Not one single person thought to text you? Make sure you weren’t dead? (If, in fact, they believed you knew the correct time).
Seems intentional at worst. Aggressively negligent at best.
NTA. Sorry your family sucks.
Aggressively negligent is now a term I’m going to use.
That would be my response to anyone who gave me shit about not being told of the time change.
“Oh, so you *do* have my phone number! Maybe you should have *used* it to contact me and ask where I was?”
NTA none of them cared to reach out at 4:00 PM to see why you & your family weren’t there after not hearing that you weren’t coming.
Or at 4:30 before everyone starts eating? Or at 5 to see if anything was wrong? Or 5:30 when maybe it’s time to get a little worried?
Start your own family traditions, away from this toxic shit. Expecting you to monitor for changes in an invitation is utter bullshit.
NTA
NTA. Switching up the time without letting you know and blaming you for it is crappy.
NTA. That was on purpose. If it hadn’t been on purpose, at about 4:15 you’d have received a call from him saying that he’s so sorry he told you the wrong time, but they’re holding dinner and everything else until you can get there.

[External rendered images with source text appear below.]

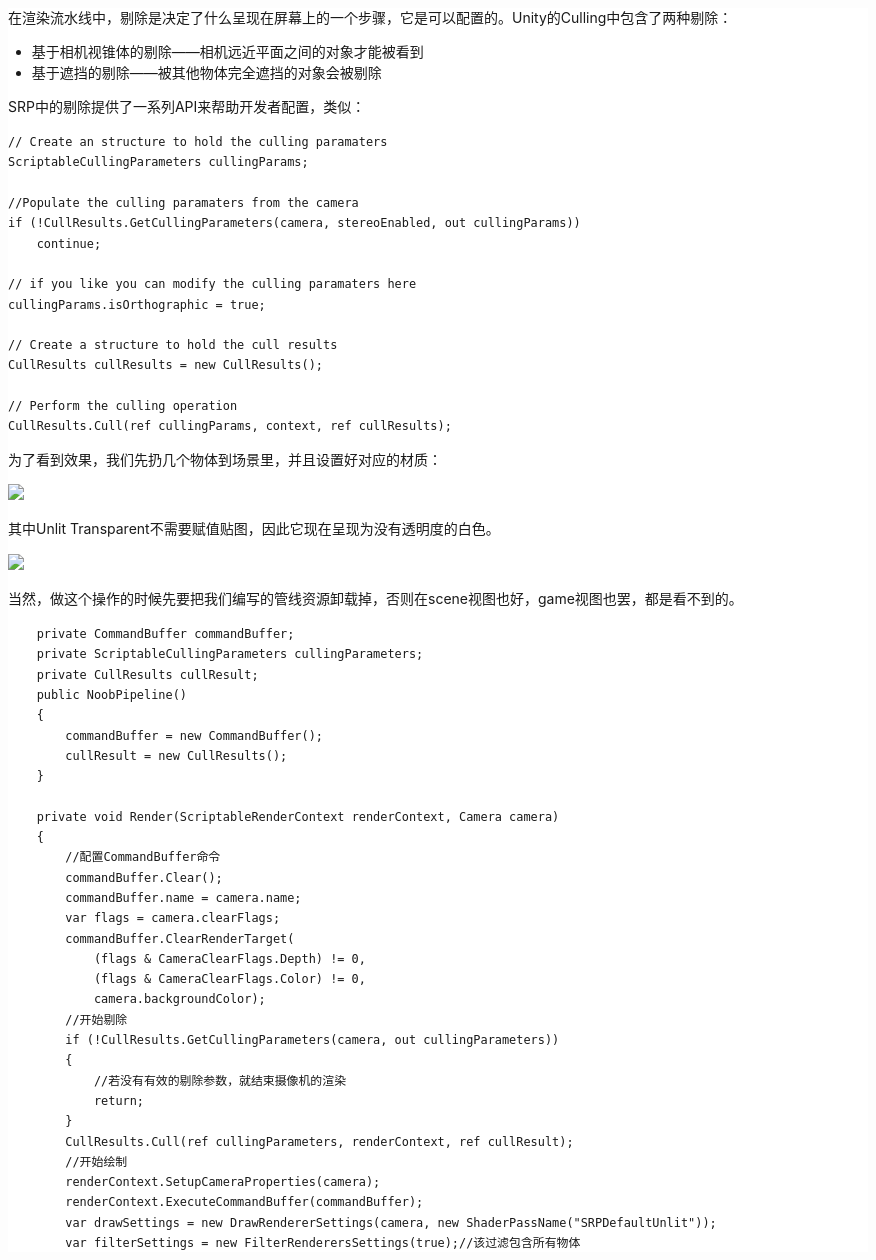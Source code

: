 在渲染流水线中，剔除是决定了什么呈现在屏幕上的一个步骤，它是可以配置的。Unity的Culling中包含了两种剔除：

- 基于相机视锥体的剔除——相机远近平面之间的对象才能被看到
- 基于遮挡的剔除——被其他物体完全遮挡的对象会被剔除

SRP中的剔除提供了一系列API来帮助开发者配置，类似：

```
// Create an structure to hold the culling paramaters
ScriptableCullingParameters cullingParams;

//Populate the culling paramaters from the camera
if (!CullResults.GetCullingParameters(camera, stereoEnabled, out cullingParams))
    continue;

// if you like you can modify the culling paramaters here
cullingParams.isOrthographic = true;

// Create a structure to hold the cull results
CullResults cullResults = new CullResults();

// Perform the culling operation
CullResults.Cull(ref cullingParams, context, ref cullResults);
```

为了看到效果，我们先扔几个物体到场景里，并且设置好对应的材质：

![](https://pic1.zhimg.com/v2-2f659435026ff72412518667b21ef34c_b.jpg)

其中Unlit Transparent不需要赋值贴图，因此它现在呈现为没有透明度的白色。

![](https://pic1.zhimg.com/v2-ad8cc9519f5cefaedd47439706e600a4_b.png)

当然，做这个操作的时候先要把我们编写的管线资源卸载掉，否则在scene视图也好，game视图也罢，都是看不到的。

```
    private CommandBuffer commandBuffer;
    private ScriptableCullingParameters cullingParameters;
    private CullResults cullResult;
    public NoobPipeline()
    {
        commandBuffer = new CommandBuffer();
        cullResult = new CullResults();
    }

    private void Render(ScriptableRenderContext renderContext, Camera camera)
    {
        //配置CommandBuffer命令
        commandBuffer.Clear();
        commandBuffer.name = camera.name;
        var flags = camera.clearFlags;
        commandBuffer.ClearRenderTarget(
            (flags & CameraClearFlags.Depth) != 0,
            (flags & CameraClearFlags.Color) != 0,
            camera.backgroundColor);
        //开始剔除
        if (!CullResults.GetCullingParameters(camera, out cullingParameters))
        {
            //若没有有效的剔除参数，就结束摄像机的渲染
            return;
        }
        CullResults.Cull(ref cullingParameters, renderContext, ref cullResult);
        //开始绘制
        renderContext.SetupCameraProperties(camera);
        renderContext.ExecuteCommandBuffer(commandBuffer);
        var drawSettings = new DrawRendererSettings(camera, new ShaderPassName("SRPDefaultUnlit"));
        var filterSettings = new FilterRenderersSettings(true);//该过滤包含所有物体
```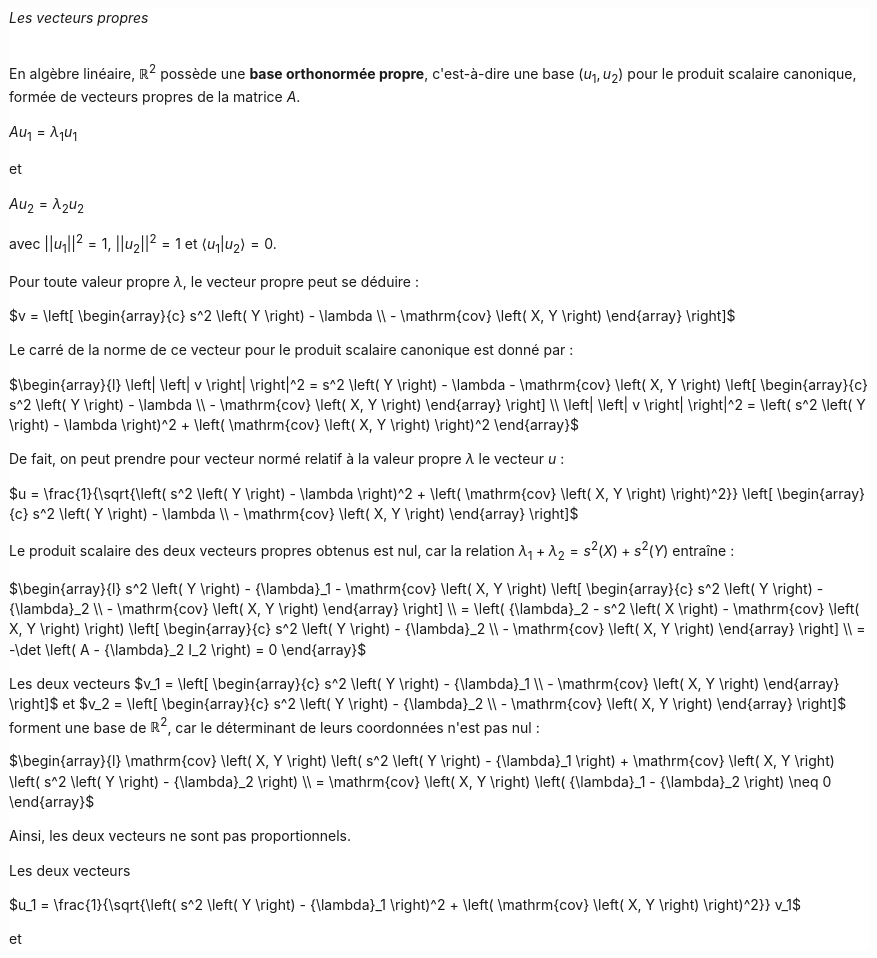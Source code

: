 ###### Les vecteurs propres

En algèbre linéaire, $\mathbb{R}^2$ possède une **base orthonormée propre**, c'est-à-dire une base $\left( u_1, u_2 \right)$ pour le produit scalaire canonique, formée de vecteurs propres de la matrice $A$.

$A u_1 = {\lambda}_1 u_1$

et

$A u_2 = {\lambda}_2 u_2$

avec $\left| \left| u_1 \right| \right|^2 = 1$, $\left| \left| u_2 \right| \right|^2 = 1$ et $\left\langle u_1 | u_2 \right\rangle = 0$.

Pour toute valeur propre $\lambda$, le vecteur propre peut se déduire :

$v = \left[ \begin{array}{c} s^2 \left( Y \right) - \lambda \\ - \mathrm{cov} \left( X, Y \right) \end{array} \right]$

Le carré de la norme de ce vecteur pour le produit scalaire canonique est donné par :

$\begin{array}{l} \left| \left| v \right| \right|^2 = s^2 \left( Y \right) - \lambda - \mathrm{cov} \left( X, Y \right) \left[ \begin{array}{c} s^2 \left( Y \right)  - \lambda \\ - \mathrm{cov} \left( X, Y \right) \end{array} \right] \\ \left| \left| v \right| \right|^2 = \left( s^2 \left( Y \right) - \lambda \right)^2 + \left( \mathrm{cov} \left( X, Y \right) \right)^2 \end{array}$

De fait, on peut prendre pour vecteur normé relatif à la valeur propre $\lambda$ le vecteur $u$ :

$u = \frac{1}{\sqrt{\left( s^2 \left( Y \right) - \lambda \right)^2 + \left( \mathrm{cov} \left( X, Y \right) \right)^2}} \left[  \begin{array}{c} s^2 \left( Y \right) - \lambda \\ - \mathrm{cov} \left( X, Y \right) \end{array} \right]$

Le produit scalaire des deux vecteurs propres obtenus est nul, car la relation ${\lambda}_1 + {\lambda}_2 = s^2 \left( X \right) + s^2 \left( Y \right)$ entraîne :

$\begin{array}{l} s^2 \left( Y \right) - {\lambda}_1 - \mathrm{cov} \left( X, Y \right) \left[ \begin{array}{c} s^2 \left( Y \right)  - {\lambda}_2 \\ - \mathrm{cov} \left( X, Y \right) \end{array} \right] \\ = \left( {\lambda}_2 - s^2 \left( X \right) - \mathrm{cov} \left( X, Y \right) \right) \left[ \begin{array}{c} s^2 \left( Y \right)  - {\lambda}_2 \\ - \mathrm{cov} \left( X, Y \right) \end{array} \right] \\ = -\det \left( A - {\lambda}_2 I_2 \right) = 0 \end{array}$

Les deux vecteurs $v_1 = \left[ \begin{array}{c} s^2 \left( Y \right) - {\lambda}_1 \\ - \mathrm{cov} \left( X, Y \right) \end{array} \right]$ et $v_2 = \left[ \begin{array}{c} s^2 \left( Y \right) - {\lambda}_2 \\ - \mathrm{cov} \left( X, Y \right) \end{array} \right]$ forment une base de $\mathbb{R}^2$, car le déterminant de leurs coordonnées n'est pas nul :

$\begin{array}{l} \mathrm{cov} \left( X, Y \right) \left( s^2 \left( Y \right) - {\lambda}_1 \right) + \mathrm{cov} \left( X, Y \right) \left( s^2 \left( Y \right) - {\lambda}_2 \right) \\ = \mathrm{cov} \left( X, Y \right) \left( {\lambda}_1 - {\lambda}_2 \right) \neq 0  \end{array}$

Ainsi, les deux vecteurs ne sont pas proportionnels.

Les deux vecteurs

$u_1 = \frac{1}{\sqrt{\left( s^2 \left( Y \right) - {\lambda}_1 \right)^2 + \left( \mathrm{cov} \left( X, Y \right) \right)^2}} v_1$

et
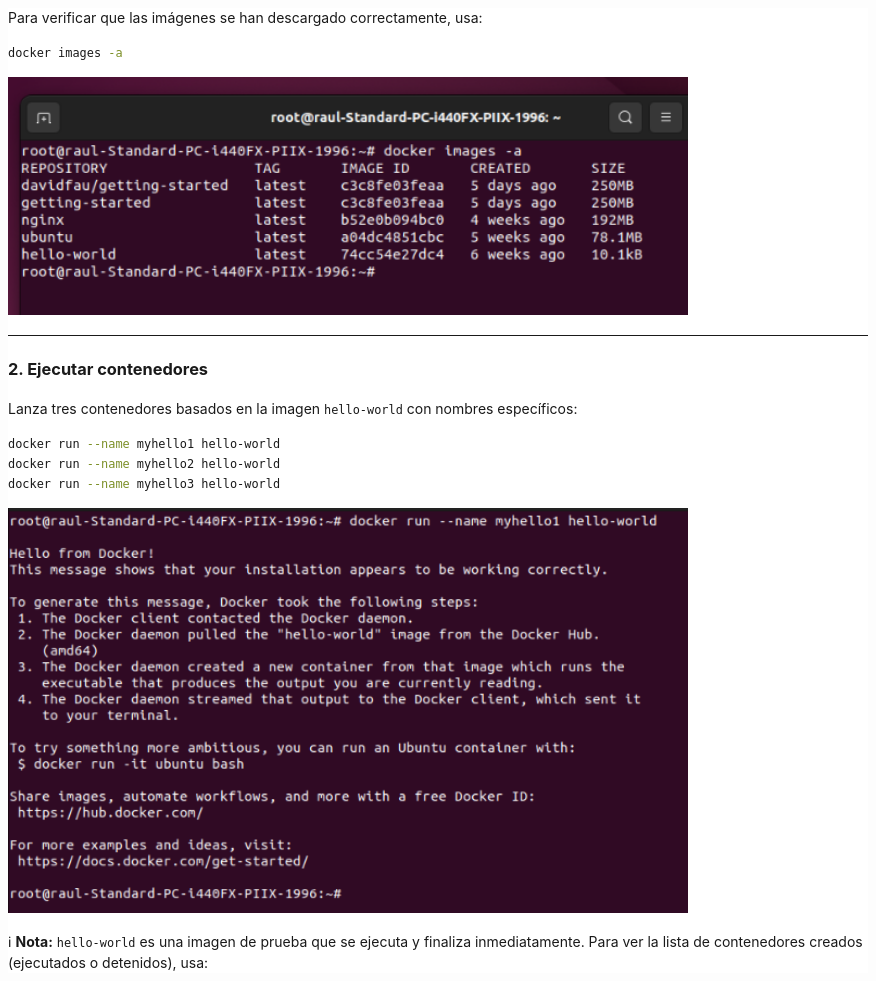 Para verificar que las imágenes se han descargado correctamente, usa:

```sh
docker images -a
```

<img src="./img/check.png" width="680">

---

### 2. Ejecutar contenedores
Lanza tres contenedores basados en la imagen `hello-world` con nombres específicos:

```sh
docker run --name myhello1 hello-world
docker run --name myhello2 hello-world
docker run --name myhello3 hello-world
```

<img src="./img/helloworld1_1.png" width="680">

ℹ️ **Nota:** `hello-world` es una imagen de prueba que se ejecuta y finaliza inmediatamente.
Para ver la lista de contenedores creados (ejecutados o detenidos), usa:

NTA surely when you hadn’t arrived by 4.30 someone would’ve thought to call you? But maybe you should have stayed for your kids sake but it’s your call as only you know if this was a one-off mistake or if your family behave like this towards you regularly or not.
And after you were a half hour “late,” none of them thought to call you and make sure you had gotten the message?
NTA – Why did they have no problem texting you after-the-fact with their dissappointment, yet couldn’t be bothered to text you before the meal, or before opening presents? Obviously, by 5 o’clock they must’ve figured out that you didn’t get the update, or something happened. Plus, (I don’t have Facebook either) but isn’t there an acknowledgement of some sort when someone sees a message?
Either way, you were not the AH, and I hope you took your mac & cheese back home too.
NTA Why tf didn’t anyone call you when you didn’t arrive at 4??? Like I get they may have accidentally not updated you on the new time, but when you didn’t arrive at 4 someone should have called and been like “hey are you coming still??” If it was an honest mistake.
NTA. Your family should have called you when you didn’t show by 4:30.